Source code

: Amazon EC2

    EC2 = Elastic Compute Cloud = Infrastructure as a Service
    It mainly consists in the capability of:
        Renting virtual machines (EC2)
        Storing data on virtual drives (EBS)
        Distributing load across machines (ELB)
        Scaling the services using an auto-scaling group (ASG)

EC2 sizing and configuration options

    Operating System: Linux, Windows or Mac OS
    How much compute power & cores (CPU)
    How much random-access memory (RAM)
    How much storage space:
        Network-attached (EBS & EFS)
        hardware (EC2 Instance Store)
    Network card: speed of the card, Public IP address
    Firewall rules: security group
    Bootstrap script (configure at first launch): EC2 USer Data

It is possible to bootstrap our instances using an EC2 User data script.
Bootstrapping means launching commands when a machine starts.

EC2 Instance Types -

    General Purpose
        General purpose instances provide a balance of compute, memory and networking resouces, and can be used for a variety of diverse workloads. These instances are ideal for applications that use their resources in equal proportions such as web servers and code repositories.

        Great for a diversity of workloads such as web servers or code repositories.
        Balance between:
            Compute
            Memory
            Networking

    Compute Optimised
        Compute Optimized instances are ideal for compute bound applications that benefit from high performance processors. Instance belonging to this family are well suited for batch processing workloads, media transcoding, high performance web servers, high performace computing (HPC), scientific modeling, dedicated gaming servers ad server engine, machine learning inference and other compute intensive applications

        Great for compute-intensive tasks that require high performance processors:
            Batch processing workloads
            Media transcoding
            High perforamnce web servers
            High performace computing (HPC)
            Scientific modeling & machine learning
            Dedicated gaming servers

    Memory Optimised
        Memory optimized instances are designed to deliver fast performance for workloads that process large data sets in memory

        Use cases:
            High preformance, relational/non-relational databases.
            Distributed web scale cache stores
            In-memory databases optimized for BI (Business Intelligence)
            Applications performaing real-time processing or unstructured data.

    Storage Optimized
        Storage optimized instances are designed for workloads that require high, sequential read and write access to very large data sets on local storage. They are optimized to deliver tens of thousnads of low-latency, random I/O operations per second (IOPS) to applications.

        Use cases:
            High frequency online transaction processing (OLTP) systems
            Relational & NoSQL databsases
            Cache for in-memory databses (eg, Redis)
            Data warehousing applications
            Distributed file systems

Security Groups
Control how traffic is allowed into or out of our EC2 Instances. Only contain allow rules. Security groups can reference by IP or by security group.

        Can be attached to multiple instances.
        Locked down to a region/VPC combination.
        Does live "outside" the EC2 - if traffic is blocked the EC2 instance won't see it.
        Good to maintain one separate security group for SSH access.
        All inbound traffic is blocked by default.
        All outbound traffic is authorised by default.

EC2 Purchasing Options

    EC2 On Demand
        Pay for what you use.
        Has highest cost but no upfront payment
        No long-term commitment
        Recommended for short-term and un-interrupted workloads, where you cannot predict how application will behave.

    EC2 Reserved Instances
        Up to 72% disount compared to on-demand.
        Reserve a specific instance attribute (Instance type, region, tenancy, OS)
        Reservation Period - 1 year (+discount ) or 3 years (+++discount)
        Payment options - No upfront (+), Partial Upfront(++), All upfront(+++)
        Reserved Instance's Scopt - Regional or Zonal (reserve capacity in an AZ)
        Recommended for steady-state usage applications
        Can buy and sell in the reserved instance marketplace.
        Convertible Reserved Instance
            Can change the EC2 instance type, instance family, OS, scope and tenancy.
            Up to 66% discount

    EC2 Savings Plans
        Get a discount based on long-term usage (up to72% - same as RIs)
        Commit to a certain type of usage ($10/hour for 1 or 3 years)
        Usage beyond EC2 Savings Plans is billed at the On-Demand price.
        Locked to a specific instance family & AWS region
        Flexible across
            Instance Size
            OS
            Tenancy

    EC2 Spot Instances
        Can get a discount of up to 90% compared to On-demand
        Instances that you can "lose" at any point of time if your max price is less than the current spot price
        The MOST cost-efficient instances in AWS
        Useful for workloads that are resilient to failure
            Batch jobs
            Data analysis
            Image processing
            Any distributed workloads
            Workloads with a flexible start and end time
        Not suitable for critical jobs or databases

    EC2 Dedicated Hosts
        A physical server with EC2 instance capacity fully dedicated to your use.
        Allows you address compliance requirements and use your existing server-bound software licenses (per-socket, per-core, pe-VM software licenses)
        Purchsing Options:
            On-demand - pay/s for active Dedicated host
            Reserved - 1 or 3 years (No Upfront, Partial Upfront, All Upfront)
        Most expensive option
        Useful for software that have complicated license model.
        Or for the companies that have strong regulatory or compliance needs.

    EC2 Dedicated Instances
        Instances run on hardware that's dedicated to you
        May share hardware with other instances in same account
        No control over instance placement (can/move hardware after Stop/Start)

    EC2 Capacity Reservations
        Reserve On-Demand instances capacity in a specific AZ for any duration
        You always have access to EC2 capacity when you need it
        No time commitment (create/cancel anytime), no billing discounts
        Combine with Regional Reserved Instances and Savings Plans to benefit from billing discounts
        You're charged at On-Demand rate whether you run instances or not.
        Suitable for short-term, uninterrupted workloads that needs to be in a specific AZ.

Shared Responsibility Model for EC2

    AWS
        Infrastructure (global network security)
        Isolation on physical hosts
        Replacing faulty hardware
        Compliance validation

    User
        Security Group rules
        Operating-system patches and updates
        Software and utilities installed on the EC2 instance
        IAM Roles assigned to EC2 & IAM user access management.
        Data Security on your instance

==============================

# GOAL OF THE EXERCISE
In full and without alteration, transcribe the listing above.

# EXERCISE RESPONSE
Source code

: Amazon EC2

    EC2 = Elastic Compute Cloud = Infrastructure as a Service
    It mainly consists in the capability of:
        Renting virtual machines (EC2)
        Storing data on virtual drives (EBS)
        Distributing load across machines (ELB)
        Scaling the services using an auto-scaling group (ASG)

EC2 sizing and configuration options

    Operating System: Linux, Windows or Mac OS
    How much compute power & cores (CPU)
    How much random-access memory (RAM)
    How much storage space:
        Network-attached (EBS & EFS)
        hardware (EC2 Instance Store)
    Network card: speed of the card, Public IP address
    Firewall rules: security group
    Bootstrap script (configure at first launch): EC2 USer Data

It is possible to bootstrap our instances using an EC2 User data script.
Bootstrapping means launching commands when a machine starts.

EC2 Instance Types -

    General Purpose
        General purpose instances provide a balance of compute, memory and networking resouces, and can be used for a variety of diverse workloads. These instances are ideal for applications that use their resources in equal proportions such as web servers and code repositories.

        Great for a diversity of workloads such as web servers or code repositories.
        Balance between:
            Compute
            Memory
            Networking

    Compute Optimised
        Compute Optimized instances are ideal for compute bound applications that benefit from high performance processors. Instance belonging to this family are well suited for batch processing workloads, media transcoding, high performance web servers, high performace computing (HPC), scientific modeling, dedicated gaming servers ad server engine, machine learning inference and other compute intensive applications

        Great for compute-intensive tasks that require high performance processors:
            Batch processing workloads
            Media transcoding
            High perforamnce web servers
            High performace computing (HPC)
            Scientific modeling & machine learning
            Dedicated gaming servers

    Memory Optimised
        Memory optimized instances are designed to deliver fast performance for workloads that process large data sets in memory

        Use cases:
            High preformance, relational/non-relational databases.
            Distributed web scale cache stores
            In-memory databases optimized for BI (Business Intelligence)
            Applications performaing real-time processing or unstructured data.

    Storage Optimized
        Storage optimized instances are designed for workloads that require high, sequential read and write access to very large data sets on local storage. They are optimized to deliver tens of thousnads of low-latency, random I/O operations per second (IOPS) to applications.

        Use cases:
            High frequency online transaction processing (OLTP) systems
            Relational & NoSQL databsases
            Cache for in-memory databses (eg, Redis)
            Data warehousing applications
            Distributed file systems

Security Groups
Control how traffic is allowed into or out of our EC2 Instances. Only contain allow rules. Security groups can reference by IP or by security group.

        Can be attached to multiple instances.
        Locked down to a region/VPC combination.
        Does live "outside" the EC2 - if traffic is blocked the EC2 instance won't see it.
        Good to maintain one separate security group for SSH access.
        All inbound traffic is blocked by default.
        All outbound traffic is authorised by default.

EC2 Purchasing Options

    EC2 On Demand
        Pay for what you use.
        Has highest cost but no upfront payment
        No long-term commitment
        Recommended for short-term and un-interrupted workloads, where you cannot predict how application will behave.

    EC2 Reserved Instances
        Up to 72% disount compared to on-demand.
        Reserve a specific instance attribute (Instance type, region, tenancy, OS)
        Reservation Period - 1 year (+discount ) or 3 years (+++discount)
        Payment options - No upfront (+), Partial Upfront(++), All upfront(+++)
        Reserved Instance's Scopt - Regional or Zonal (reserve capacity in an AZ)
        Recommended for steady-state usage applications
        Can buy and sell in the reserved instance marketplace.
        Convertible Reserved Instance
            Can change the EC2 instance type, instance family, OS, scope and tenancy.
            Up to 66% discount

    EC2 Savings Plans
        Get a discount based on long-term usage (up to72% - same as RIs)
        Commit to a certain type of usage ($10/hour for 1 or 3 years)
        Usage beyond EC2 Savings Plans is billed at the On-Demand price.
        Locked to a specific instance family & AWS region
        Flexible across
            Instance Size
            OS
            Tenancy

    EC2 Spot Instances
        Can get a discount of up to 90% compared to On-demand
        Instances that you can "lose" at any point of time if your max price is less than the current spot price
        The MOST cost-efficient instances in AWS
        Useful for workloads that are resilient to failure
            Batch jobs
            Data analysis
            Image processing
            Any distributed workloads
            Workloads with a flexible start and end time
        Not suitable for critical jobs or databases

    EC2 Dedicated Hosts
        A physical server with EC2 instance capacity fully dedicated to your use.
        Allows you address compliance requirements and use your existing server-bound software licenses (per-socket, per-core, pe-VM software licenses)
        Purchsing Options:
            On-demand - pay/s for active Dedicated host
            Reserved - 1 or 3 years (No Upfront, Partial Upfront, All Upfront)
        Most expensive option
        Useful for software that have complicated license model.
        Or for the companies that have strong regulatory or compliance needs.

    EC2 Dedicated Instances
        Instances run on hardware that's dedicated to you
        May share hardware with other instances in same account
        No control over instance placement (can/move hardware after Stop/Start)

    EC2 Capacity Reservations
        Reserve On-Demand instances capacity in a specific AZ for any duration
        You always have access to EC2 capacity when you need it
        No time commitment (create/cancel anytime), no billing discounts
        Combine with Regional Reserved Instances and Savings Plans to benefit from billing discounts
        You're charged at On-Demand rate whether you run instances or not.
        Suitable for short-term, uninterrupted workloads that needs to be in a specific AZ.

Shared Responsibility Model for EC2

    AWS
        Infrastructure (global network security)
        Isolation on physical hosts
        Replacing faulty hardware
        Compliance validation

    User
        Security Group rules
        Operating-system patches and updates
        Software and utilities installed on the EC2 instance
        IAM Roles assigned to EC2 & IAM user access management.
        Data Security on your instance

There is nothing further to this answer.